We’re now in the third day of Ramadan. I don’t notice it so much since I’m not fasting this year. I thought it started on the 5th of the month and it turns out it started on the 4th.

Nigora held the fast for one day. She said that the neighbor women were all planning to fast and were having a contest to see who could lose the most weight. Faruh also lasted for one day. Shavkat bragged about how he could go nine days without eating, but didn’t last a single day on the fast. No one at work is fasting.

There seem to be a less buyers at the food market during the day and I try to not eat conspicuously out in the open in the day. But other than that, it hasn’t had much impact on my life here.


Today I got home with the police officer/taxi driver who has taken me home several times before. I came right out aerobics into the taxi in my shorts, which I know is culturally borderline, but I’m too lazy to change back into pants just for the ride back home.

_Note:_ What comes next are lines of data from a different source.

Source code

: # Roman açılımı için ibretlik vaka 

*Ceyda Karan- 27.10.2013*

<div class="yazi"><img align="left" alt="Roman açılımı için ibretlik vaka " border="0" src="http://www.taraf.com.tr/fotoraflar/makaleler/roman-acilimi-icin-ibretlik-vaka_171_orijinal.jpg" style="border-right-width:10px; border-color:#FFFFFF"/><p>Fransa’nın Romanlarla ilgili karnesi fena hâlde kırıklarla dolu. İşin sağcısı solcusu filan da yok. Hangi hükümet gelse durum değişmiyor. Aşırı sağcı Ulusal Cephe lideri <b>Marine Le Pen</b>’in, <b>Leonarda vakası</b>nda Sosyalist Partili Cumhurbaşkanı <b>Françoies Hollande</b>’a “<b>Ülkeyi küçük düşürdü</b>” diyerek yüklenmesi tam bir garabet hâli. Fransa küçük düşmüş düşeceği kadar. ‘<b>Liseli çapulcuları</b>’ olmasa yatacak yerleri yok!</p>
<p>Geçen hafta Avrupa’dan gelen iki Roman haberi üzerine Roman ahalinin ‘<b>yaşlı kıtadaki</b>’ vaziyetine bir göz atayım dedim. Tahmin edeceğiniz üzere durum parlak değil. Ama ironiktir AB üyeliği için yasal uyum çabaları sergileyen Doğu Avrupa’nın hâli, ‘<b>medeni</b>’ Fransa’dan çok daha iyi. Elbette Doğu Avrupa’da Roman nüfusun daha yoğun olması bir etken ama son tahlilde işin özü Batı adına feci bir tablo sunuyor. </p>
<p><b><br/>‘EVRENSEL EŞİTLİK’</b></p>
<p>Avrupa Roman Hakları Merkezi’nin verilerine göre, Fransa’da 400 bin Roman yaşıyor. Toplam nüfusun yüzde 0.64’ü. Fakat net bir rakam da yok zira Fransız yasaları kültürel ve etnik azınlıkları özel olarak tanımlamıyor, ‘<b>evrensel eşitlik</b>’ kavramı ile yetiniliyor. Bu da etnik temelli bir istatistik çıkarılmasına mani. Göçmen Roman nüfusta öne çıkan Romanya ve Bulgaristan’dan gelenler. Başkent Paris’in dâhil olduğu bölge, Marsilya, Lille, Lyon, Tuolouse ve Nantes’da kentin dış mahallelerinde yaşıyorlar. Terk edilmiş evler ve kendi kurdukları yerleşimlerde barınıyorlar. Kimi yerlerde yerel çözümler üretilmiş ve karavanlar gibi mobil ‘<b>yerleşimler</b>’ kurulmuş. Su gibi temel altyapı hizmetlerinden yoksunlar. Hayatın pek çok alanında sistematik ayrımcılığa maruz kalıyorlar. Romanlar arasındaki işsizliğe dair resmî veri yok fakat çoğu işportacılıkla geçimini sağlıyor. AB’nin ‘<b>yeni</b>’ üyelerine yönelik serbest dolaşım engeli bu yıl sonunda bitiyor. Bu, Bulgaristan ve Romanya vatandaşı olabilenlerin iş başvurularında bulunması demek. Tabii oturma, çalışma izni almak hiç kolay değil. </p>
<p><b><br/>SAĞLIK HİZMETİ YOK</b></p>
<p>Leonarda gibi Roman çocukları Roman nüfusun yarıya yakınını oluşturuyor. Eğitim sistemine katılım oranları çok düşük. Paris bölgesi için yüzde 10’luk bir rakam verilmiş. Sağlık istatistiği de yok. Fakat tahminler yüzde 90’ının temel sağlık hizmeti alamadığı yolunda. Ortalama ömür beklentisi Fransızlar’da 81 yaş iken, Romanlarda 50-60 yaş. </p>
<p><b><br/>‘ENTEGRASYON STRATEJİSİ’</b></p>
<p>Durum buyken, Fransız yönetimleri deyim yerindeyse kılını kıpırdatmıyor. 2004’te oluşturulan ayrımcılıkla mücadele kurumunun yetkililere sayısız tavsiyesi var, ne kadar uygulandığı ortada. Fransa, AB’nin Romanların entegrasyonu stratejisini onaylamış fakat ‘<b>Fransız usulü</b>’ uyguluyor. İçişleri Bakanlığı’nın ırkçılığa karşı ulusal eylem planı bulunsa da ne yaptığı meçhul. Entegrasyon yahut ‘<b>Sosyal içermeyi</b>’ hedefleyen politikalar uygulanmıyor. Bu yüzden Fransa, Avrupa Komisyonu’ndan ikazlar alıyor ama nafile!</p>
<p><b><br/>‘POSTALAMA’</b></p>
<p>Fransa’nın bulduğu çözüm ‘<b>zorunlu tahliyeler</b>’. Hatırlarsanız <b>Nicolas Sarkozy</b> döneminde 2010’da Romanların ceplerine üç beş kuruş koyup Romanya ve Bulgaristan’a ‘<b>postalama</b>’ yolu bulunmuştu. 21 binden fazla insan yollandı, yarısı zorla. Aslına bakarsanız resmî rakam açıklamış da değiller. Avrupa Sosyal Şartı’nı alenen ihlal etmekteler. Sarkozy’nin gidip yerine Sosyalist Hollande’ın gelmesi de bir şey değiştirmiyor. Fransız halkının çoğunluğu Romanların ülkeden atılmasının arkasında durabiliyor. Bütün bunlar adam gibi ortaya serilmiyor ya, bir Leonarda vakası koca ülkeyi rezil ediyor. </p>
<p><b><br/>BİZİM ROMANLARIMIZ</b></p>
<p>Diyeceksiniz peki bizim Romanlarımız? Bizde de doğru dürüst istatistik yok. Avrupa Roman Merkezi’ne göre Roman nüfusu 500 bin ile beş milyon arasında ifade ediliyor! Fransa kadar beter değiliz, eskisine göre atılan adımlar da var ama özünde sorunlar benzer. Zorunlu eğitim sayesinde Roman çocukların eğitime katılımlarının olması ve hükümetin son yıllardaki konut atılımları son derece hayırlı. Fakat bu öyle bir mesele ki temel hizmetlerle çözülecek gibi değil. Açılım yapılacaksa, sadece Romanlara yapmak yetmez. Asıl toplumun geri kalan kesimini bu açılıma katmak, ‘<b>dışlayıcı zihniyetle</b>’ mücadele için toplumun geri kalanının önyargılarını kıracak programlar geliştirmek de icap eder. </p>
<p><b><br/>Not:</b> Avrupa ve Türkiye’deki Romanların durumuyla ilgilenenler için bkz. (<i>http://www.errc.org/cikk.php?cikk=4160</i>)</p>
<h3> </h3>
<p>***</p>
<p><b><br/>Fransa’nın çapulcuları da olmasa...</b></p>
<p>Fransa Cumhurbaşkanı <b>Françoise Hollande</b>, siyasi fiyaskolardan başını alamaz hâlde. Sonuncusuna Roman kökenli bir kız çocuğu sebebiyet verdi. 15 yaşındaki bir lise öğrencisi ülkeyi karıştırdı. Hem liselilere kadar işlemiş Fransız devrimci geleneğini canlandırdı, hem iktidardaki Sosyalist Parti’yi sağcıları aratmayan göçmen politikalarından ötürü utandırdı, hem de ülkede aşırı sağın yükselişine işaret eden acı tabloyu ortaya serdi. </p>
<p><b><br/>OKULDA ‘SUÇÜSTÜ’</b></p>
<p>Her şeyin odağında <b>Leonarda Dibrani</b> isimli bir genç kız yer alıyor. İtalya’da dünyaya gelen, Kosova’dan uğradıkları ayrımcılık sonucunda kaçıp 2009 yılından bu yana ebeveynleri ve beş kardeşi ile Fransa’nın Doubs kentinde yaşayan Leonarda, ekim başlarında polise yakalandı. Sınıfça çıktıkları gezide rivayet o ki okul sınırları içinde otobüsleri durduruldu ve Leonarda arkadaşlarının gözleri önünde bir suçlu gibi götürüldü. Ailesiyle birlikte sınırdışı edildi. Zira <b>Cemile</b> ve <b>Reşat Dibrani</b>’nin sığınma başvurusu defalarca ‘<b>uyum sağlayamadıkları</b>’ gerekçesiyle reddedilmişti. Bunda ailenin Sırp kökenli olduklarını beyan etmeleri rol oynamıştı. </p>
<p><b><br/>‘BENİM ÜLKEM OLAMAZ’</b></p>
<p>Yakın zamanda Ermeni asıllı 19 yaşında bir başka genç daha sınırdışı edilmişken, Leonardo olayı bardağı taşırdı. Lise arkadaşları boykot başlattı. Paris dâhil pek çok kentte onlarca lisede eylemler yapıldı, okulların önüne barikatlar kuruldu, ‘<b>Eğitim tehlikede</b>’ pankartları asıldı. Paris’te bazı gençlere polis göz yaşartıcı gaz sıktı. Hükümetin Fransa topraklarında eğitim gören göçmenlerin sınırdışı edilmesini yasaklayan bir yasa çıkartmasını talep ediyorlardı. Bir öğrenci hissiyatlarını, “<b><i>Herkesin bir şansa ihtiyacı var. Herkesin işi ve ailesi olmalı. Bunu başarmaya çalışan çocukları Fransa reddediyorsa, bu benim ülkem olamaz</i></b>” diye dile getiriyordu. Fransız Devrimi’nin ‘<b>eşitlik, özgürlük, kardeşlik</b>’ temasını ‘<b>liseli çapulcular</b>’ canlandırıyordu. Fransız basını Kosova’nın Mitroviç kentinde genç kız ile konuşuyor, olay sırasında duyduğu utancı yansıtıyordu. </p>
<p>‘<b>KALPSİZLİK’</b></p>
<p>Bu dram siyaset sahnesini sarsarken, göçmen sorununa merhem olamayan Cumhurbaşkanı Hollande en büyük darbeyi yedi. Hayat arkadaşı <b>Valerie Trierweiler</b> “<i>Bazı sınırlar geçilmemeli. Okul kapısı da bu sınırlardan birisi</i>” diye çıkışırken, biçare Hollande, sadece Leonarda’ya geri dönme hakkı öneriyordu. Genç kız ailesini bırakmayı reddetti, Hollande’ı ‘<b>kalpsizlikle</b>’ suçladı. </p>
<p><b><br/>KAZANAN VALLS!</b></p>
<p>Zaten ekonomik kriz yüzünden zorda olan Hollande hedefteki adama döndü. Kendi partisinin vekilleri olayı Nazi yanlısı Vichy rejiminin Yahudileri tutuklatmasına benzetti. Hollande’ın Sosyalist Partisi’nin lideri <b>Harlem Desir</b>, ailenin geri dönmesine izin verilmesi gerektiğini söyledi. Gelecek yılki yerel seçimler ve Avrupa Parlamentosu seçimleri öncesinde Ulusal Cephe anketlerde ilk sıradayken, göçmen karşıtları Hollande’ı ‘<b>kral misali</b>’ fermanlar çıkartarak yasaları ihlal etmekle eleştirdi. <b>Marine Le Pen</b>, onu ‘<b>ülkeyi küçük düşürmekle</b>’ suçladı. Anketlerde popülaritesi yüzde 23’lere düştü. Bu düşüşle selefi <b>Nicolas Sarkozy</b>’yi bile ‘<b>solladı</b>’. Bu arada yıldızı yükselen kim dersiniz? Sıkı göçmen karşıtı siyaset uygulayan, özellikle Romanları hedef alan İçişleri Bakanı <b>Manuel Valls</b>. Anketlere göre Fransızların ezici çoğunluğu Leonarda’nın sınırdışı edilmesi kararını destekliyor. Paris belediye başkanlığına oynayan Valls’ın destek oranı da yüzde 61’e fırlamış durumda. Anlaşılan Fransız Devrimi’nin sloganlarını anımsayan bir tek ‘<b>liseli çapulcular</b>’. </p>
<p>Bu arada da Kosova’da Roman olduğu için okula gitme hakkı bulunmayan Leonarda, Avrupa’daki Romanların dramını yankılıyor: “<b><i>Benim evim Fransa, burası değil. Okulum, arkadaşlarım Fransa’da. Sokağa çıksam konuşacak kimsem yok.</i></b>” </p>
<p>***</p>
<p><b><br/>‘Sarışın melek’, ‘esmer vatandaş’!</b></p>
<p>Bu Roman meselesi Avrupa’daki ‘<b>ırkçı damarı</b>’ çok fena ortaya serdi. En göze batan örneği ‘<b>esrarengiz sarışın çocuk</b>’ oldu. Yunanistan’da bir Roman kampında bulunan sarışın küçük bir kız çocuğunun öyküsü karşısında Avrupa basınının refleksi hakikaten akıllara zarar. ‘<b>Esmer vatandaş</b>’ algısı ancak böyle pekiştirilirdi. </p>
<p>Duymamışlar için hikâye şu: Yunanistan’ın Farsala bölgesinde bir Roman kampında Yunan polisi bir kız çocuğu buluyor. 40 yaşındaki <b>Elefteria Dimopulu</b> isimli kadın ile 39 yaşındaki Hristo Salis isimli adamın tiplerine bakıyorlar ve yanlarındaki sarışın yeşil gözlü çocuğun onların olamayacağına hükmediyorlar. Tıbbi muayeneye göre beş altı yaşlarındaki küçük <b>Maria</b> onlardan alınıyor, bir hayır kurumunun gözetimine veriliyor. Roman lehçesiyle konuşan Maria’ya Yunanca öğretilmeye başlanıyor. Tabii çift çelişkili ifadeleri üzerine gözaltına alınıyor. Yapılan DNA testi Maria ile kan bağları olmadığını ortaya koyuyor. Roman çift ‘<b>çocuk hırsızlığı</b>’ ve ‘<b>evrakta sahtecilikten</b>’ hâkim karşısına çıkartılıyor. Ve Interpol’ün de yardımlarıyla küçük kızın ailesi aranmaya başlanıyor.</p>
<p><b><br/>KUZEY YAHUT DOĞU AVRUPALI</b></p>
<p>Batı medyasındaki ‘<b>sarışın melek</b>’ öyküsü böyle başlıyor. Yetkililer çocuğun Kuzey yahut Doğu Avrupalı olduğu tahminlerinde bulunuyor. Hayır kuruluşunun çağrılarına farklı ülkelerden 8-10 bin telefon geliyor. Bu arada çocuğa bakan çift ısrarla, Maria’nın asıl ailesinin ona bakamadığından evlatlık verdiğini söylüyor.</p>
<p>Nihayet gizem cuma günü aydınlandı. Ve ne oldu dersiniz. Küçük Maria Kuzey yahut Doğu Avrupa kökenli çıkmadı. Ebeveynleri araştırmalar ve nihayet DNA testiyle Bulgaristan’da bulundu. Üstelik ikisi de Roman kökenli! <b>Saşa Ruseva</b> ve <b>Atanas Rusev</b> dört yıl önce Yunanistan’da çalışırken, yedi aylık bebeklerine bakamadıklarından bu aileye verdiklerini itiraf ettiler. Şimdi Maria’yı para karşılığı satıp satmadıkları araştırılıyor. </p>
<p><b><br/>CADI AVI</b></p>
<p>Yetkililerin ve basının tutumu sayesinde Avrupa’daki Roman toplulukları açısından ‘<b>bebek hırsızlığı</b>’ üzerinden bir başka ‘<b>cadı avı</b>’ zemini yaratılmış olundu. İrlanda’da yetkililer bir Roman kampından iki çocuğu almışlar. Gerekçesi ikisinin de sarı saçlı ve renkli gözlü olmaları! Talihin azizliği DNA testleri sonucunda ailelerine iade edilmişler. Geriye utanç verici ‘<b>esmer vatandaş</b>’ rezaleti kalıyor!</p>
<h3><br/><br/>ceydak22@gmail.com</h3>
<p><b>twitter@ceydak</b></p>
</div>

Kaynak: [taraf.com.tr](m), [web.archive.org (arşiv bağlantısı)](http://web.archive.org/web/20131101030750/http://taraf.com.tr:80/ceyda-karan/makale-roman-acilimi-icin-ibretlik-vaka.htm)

Obviously, this driver hadn’t had many passengers in short shorts before and he asked all kinds of questions about aerobics and what type of body I thought was attractive. Then he said, “You should be careful. Someone could steal you.”

“That’s illegal,” I said. “It’s against the laws of Kyrgyzstan. You’re a policeman. You know the laws.”

“Yes, but it happens.”

“Do people ever come in and complain about a kidnapping?” I asked.

“Yes.”

“Do you help them?”

“Yes.”

“What do you do?”

“First we listen to the situation and try to understand what happened.”

“Does it ever happen that you put a man in jail for kidnapping a woman?”

“Yes.”

“How often?”

“Not very. If people fight the case through the end, it’s possible to put someone in jail. But usually people don’t follow it through until the end and it’s very rare for someone to end up in jail.”

There are several reasons for this. A big one, I’d guess, is pressure from family members and neighbors who think kidnapping is OK. Another, I would venture, is the unsupportive atmosphere they are likely to receive among the almost all male police force, many of whom accept kidnapping as a local tradition.


Today as I left aerobics, I walked by the wrestlers and was surprised to see at least three girls there. Two had their arms locked together and were busy trying to throw each other on the mat.


This morning as I biked to work, I saw a boy on a donkey carrying a large cart load of hay. A foreign car was behind him on the narrow road and was unable to pass the donkey. So, instead of accepting the situation and waiting a bit, the car pulled right behind the cart and honked several times, as if the boy could make the donkey go faster. I realized that I’d be unlikely to see many scenes that day in a typical day in Bishkek.